Copy out each line of the data that holds the word "Phase".

[Data records]

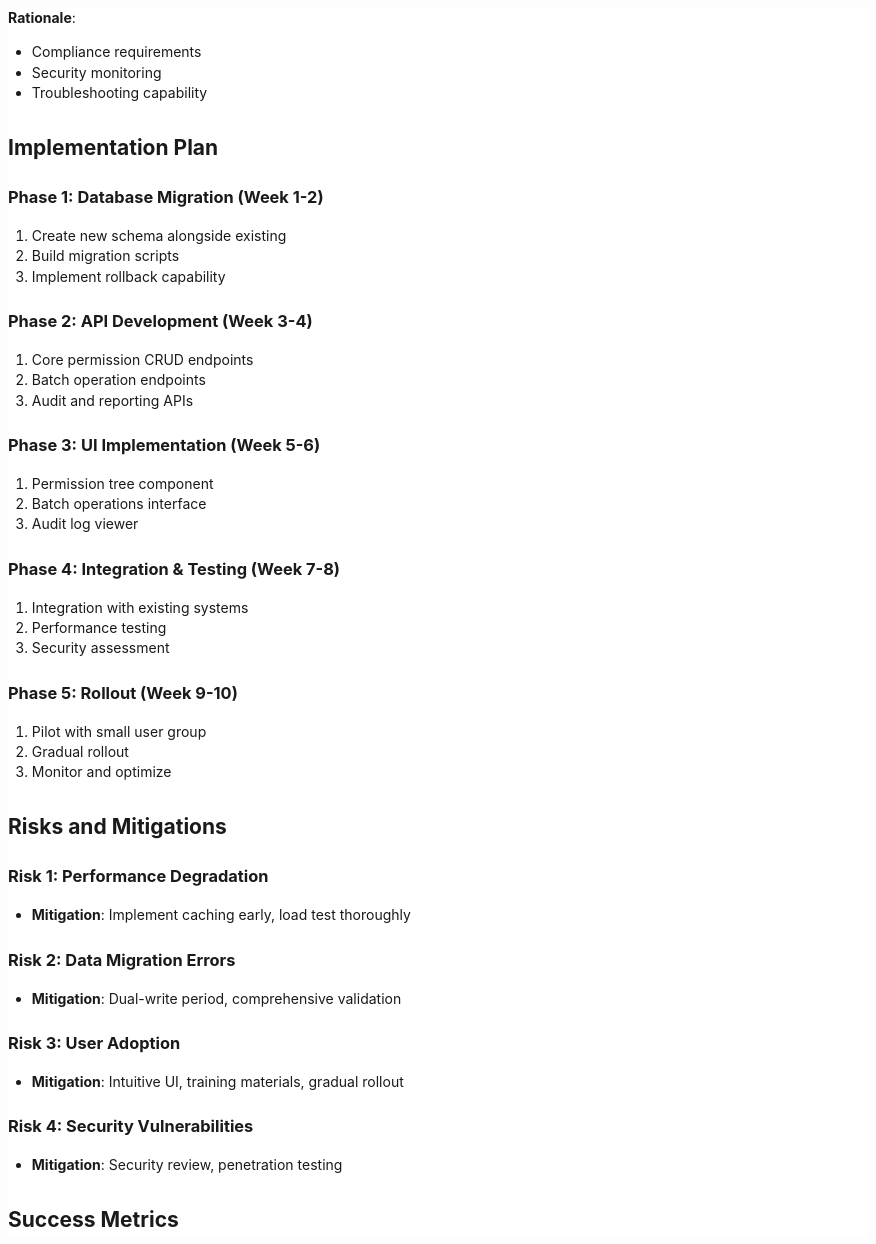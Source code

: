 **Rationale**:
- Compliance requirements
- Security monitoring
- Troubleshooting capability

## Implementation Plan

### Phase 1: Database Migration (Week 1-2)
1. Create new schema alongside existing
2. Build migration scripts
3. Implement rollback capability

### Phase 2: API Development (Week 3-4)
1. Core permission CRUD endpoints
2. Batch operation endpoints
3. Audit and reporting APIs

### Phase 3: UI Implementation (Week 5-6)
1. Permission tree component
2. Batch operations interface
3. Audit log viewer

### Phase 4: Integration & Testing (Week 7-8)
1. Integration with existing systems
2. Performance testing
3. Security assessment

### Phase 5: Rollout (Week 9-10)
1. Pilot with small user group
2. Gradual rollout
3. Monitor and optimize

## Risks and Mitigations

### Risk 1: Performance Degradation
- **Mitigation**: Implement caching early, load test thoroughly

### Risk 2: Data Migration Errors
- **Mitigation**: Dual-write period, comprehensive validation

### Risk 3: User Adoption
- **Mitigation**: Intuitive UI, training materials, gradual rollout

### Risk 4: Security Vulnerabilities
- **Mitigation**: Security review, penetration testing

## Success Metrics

[/Data records]

## Response
### Phase 1: Database Migration (Week 1-2)
### Phase 2: API Development (Week 3-4)
### Phase 3: UI Implementation (Week 5-6)
### Phase 4: Integration & Testing (Week 7-8)
### Phase 5: Rollout (Week 9-10)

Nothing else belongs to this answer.